On a midsummer night, as a festive neighborhood party is taking place, preteen Pip discovers her thirteen-year-old sister Grace lying unconscious and bloody in a hidden corner of a lush rose garden. What really happened to her? And who is responsible?
Dark secrets, a devastating mystery, and the games both children and adults play all swirl together in this gripping novel, packed with utterly believable characters and page-turning suspense.
What I Say....I've read a few of Lisa Jewell's books, and I always love the complicated family dynamics that are her hallmark. The Girls in the Garden definitely shows her mark.
The story starts out with Pip finding her sister unresponsive, with her clothing pulled off of her in the middle of the park after dark, but then quickly backtracks into the months prior to the attack.
Pip and Grace's father has had a schizophrenic break, burning their house down before he was committed to a mental health facility. This leads to them moving into a small home backed up to the communal park shared by many families.

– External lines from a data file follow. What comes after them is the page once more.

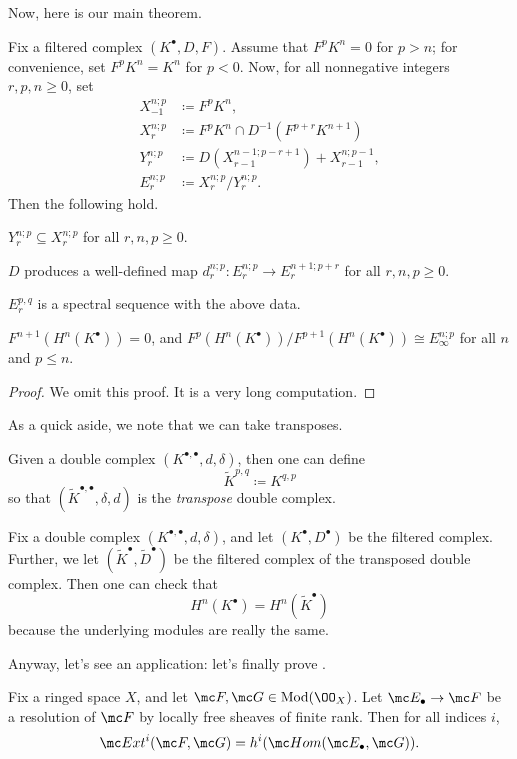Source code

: \documentclass[../notes.tex]{subfiles}
\begin{document}
Now, here is our main theorem.
\begin{theorem} \label{thm:get-spectral-sequence}
	Fix a filtered complex $(K^\bullet,D,F)$. Assume that $F^pK^n=0$ for $p>n$; for convenience, set $F^pK^n=K^n$ for $p<0$. Now, for all nonnegative integers $r,p,n\ge0$, set
	\begin{align*}
		X_{-1}^{n;p} &\coloneqq F^pK^n, \\
		X_r^{n;p} &\coloneqq F^pK^n\cap D^{-1}\left(F^{p+r}K^{n+1}\right) \\
		Y_r^{n;p} &\coloneqq D\left(X^{n-1;p-r+1}_{r-1}\right)+X_{r-1}^{n;p-1}, \\
		E_r^{n;p} &\coloneqq X_r^{n;p}/Y_r^{n;p}.
	\end{align*}
	Then the following hold.
	\begin{listalph}
		\item $Y_r^{n;p}\subseteq X_r^{n;p}$ for all $r,n,p\ge0$.
		\item $D$ produces a well-defined map $d_r^{n;p}\colon E_r^{n;p}\to E_r^{n+1;p+r}$ for all $r,n,p\ge0$.
		\item $E_r^{p,q}$ is a spectral sequence with the above data.
		\item $F^{n+1}(H^n(K^\bullet))=0$, and $F^p(H^n(K^\bullet))/F^{p+1}(H^n(K^\bullet))\cong E_\infty^{n;p}$ for all $n$ and $p\le n$.
	\end{listalph}
\end{theorem}
\begin{proof}
	We omit this proof. It is a very long computation.
\end{proof}
As a quick aside, we note that we can take transposes.
\begin{definition}[transpose]
	Given a double complex $(K^{\bullet,\bullet},d,\delta)$, then one can define
	\[\widetilde K^{p,q}\coloneqq K^{q,p}\]
	so that $(\widetilde K^{\bullet,\bullet},\delta,d)$ is the \textit{transpose} double complex.
\end{definition}
\begin{remark}
	Fix a double complex $(K^{\bullet,\bullet},d,\delta)$, and let $(K^\bullet,D^\bullet)$ be the filtered complex. Further, we let $(\widetilde K^\bullet,\widetilde D^\bullet)$ be the filtered complex of the transposed double complex. Then one can check that
	\[H^n(K^\bullet)=H^n(\widetilde K^\bullet)\]
	because the underlying modules are really the same.
\end{remark}
Anyway, let's see an application: let's finally prove .
\begin{proposition}
	Fix a ringed space $X$, and let $\mc F,\mc G\in\mathrm{Mod}(\OO_X)$. Let $\mc E_\bullet\to\mc F$ be a resolution of $\mc F$ by locally free sheaves of finite rank. Then for all indices $i$,
	\[\mc Ext^i(\mc F,\mc G)=h^i(\mc Hom(\mc E_\bullet,\mc G)).\]
\end{proposition}
\end{document}
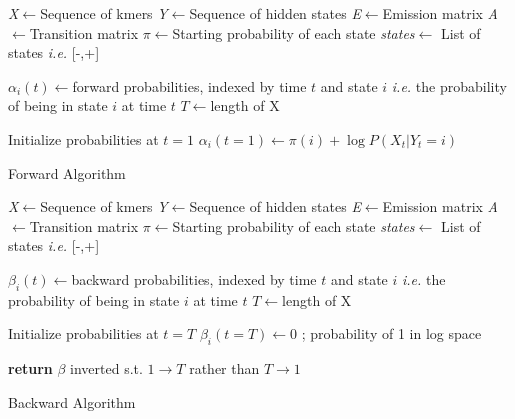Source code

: \begin{algorithm}[H]
\DontPrintSemicolon
{}
\SetAlgoLined
\emph{X}$\leftarrow$Sequence of kmers\;
\emph{Y}$\leftarrow$Sequence of hidden states\;
\emph{E}$\leftarrow$Emission matrix\;
\emph{A}$\leftarrow$Transition matrix\;
\emph{$\pi$}$\leftarrow$Starting probability of each state\;
\emph{states}$\leftarrow$ List of states \emph{i.e.} [-,+]\;
\;

$\alpha_i(t)\leftarrow$forward probabilities, indexed by time $t$ and state $i$ \emph{i.e.} the probability of being in state $i$ at time $t$\;
$T\leftarrow$length of X\;\; 

Initialize probabilities at $t=1$\;
$\alpha_i(t=1)\leftarrow \pi(i) + \log P(X_t |Y_t = i)$\;\;
 \caption{Forward Algorithm}
 \label{fwd}
\end{algorithm}

\begin{algorithm}[H]
\DontPrintSemicolon
{}
\SetAlgoLined
\emph{X}$\leftarrow$Sequence of kmers\;
\emph{Y}$\leftarrow$Sequence of hidden states\;
\emph{E}$\leftarrow$Emission matrix\;
\emph{A}$\leftarrow$Transition matrix\;
\emph{$\pi$}$\leftarrow$Starting probability of each state\;
\emph{states}$\leftarrow$ List of states \emph{i.e.} [-,+]\;
\;

$\beta_i(t)\leftarrow$backward probabilities, indexed by time $t$ and state $i$ \emph{i.e.} the probability of being in state $i$ at time $t$\;
$T\leftarrow$length of X\;\; 

Initialize probabilities at $t=T$\;
$\beta_i(t=T)\leftarrow 0$ ; probability of 1 in log space\;\;

\textbf{return} $\beta$ inverted s.t. $1\rightarrow T$ rather than $T \rightarrow 1$\;
 \caption{Backward Algorithm}
 \label{bwd}
\end{algorithm}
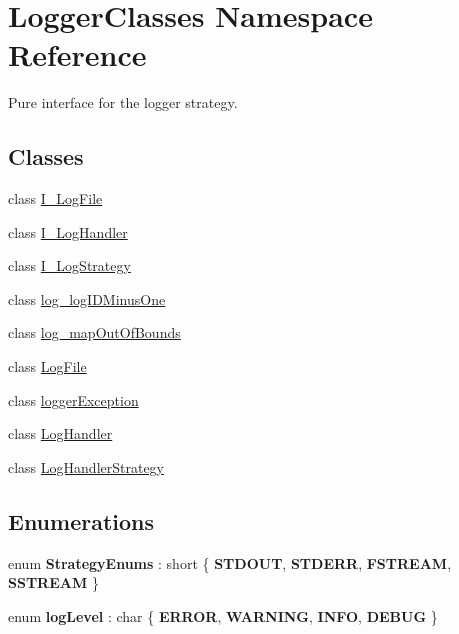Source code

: \hypertarget{namespaceLoggerClasses}{}\section{Logger\+Classes Namespace Reference}
\label{namespaceLoggerClasses}


Pure interface for the logger strategy.  


\subsection*{Classes}
\begin{DoxyCompactItemize}
\item 
class \mbox{\hyperlink{classLoggerClasses_1_1I__LogFile}{I\+\_\+\+Log\+File}}
\item 
class \mbox{\hyperlink{classLoggerClasses_1_1I__LogHandler}{I\+\_\+\+Log\+Handler}}
\item 
class \mbox{\hyperlink{classLoggerClasses_1_1I__LogStrategy}{I\+\_\+\+Log\+Strategy}}
\item 
class \mbox{\hyperlink{classLoggerClasses_1_1log__logIDMinusOne}{log\+\_\+log\+I\+D\+Minus\+One}}
\item 
class \mbox{\hyperlink{classLoggerClasses_1_1log__mapOutOfBounds}{log\+\_\+map\+Out\+Of\+Bounds}}
\item 
class \mbox{\hyperlink{classLoggerClasses_1_1LogFile}{Log\+File}}
\item 
class \mbox{\hyperlink{classLoggerClasses_1_1loggerException}{logger\+Exception}}
\item 
class \mbox{\hyperlink{classLoggerClasses_1_1LogHandler}{Log\+Handler}}
\item 
class \mbox{\hyperlink{classLoggerClasses_1_1LogHandlerStrategy}{Log\+Handler\+Strategy}}
\end{DoxyCompactItemize}
\subsection*{Enumerations}
\begin{DoxyCompactItemize}
\item 
\mbox{\label{namespaceLoggerClasses_a6e289d81f2f68c484f26acc38077b0cf}} 
enum {\bfseries Strategy\+Enums} \+: short \{ {\bfseries S\+T\+D\+O\+UT}, 
{\bfseries S\+T\+D\+E\+RR}, 
{\bfseries F\+S\+T\+R\+E\+AM}, 
{\bfseries S\+S\+T\+R\+E\+AM}
 \}
\item 
\mbox{\label{namespaceLoggerClasses_aa5f483a2b3a6a6cc37691b38a051f135}} 
enum {\bfseries log\+Level} \+: char \{ {\bfseries E\+R\+R\+OR}, 
{\bfseries W\+A\+R\+N\+I\+NG}, 
{\bfseries I\+N\+FO}, 
{\bfseries D\+E\+B\+UG}
 \}
\end{DoxyCompactItemize}



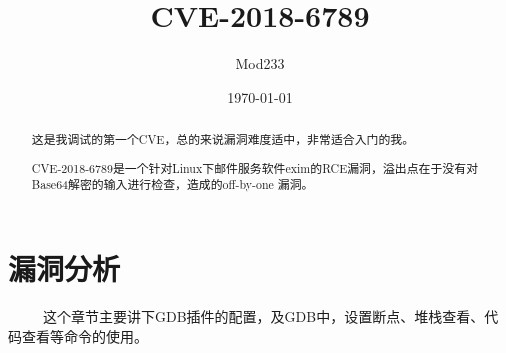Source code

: \documentclass[12pt]{article}  %
\title{CVE-2018-6789}
\author{Mod233}
\date{\today}
\begin{document}

\maketitle
\begin{abstract}
这是我调试的第一个CVE，总的来说漏洞难度适中，非常适合入门的我。\par
CVE-2018-6789是一个针对Linux下邮件服务软件exim的RCE漏洞，溢出点在于没有对Base64解密的输入进行检查，造成的off-by-one 漏洞。
\end{abstract}
\tableofcontents
\section{漏洞分析} %
\ \ \ \ \ 这个章节主要讲下GDB插件的配置，及GDB中，设置断点、堆栈查看、代码查看等命令的使用。
\label{sec:熟悉latex}
\end{document}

The girls quickly befriend the hippie family with three strange, homeschooled daughters who roam the park freely - kind of like free range parenting. Add in another little girl, who is jealous of the attention the new arrivals are receiving and a cute boy, and you are set up for pre-teen hormones and drama.
Adding to the weirdness is the fact that most of the kids parents also grew up in these houses, and one of their friends was killed when they were all teens. The mystery was never solved, and they all still seem to suspect each other's involvement in some latent way.
Adele and Leo have his father staying with them while he has a foot amputated due to diabetes, and he is a perv, and just a generally awful human. Leo is a bit of a question mark, you wonder how far the apple falls from that tree, and he has a history of liking pretty young girls. And Adele seems to live in lala land, so you can't be sure she has a solid grasp on anything happening right under her nose.
I enjoyed the book and it was very complicated, as all relationships tend to be, but I do feel that at the end, it was all wrapped up too quickly and too neatly.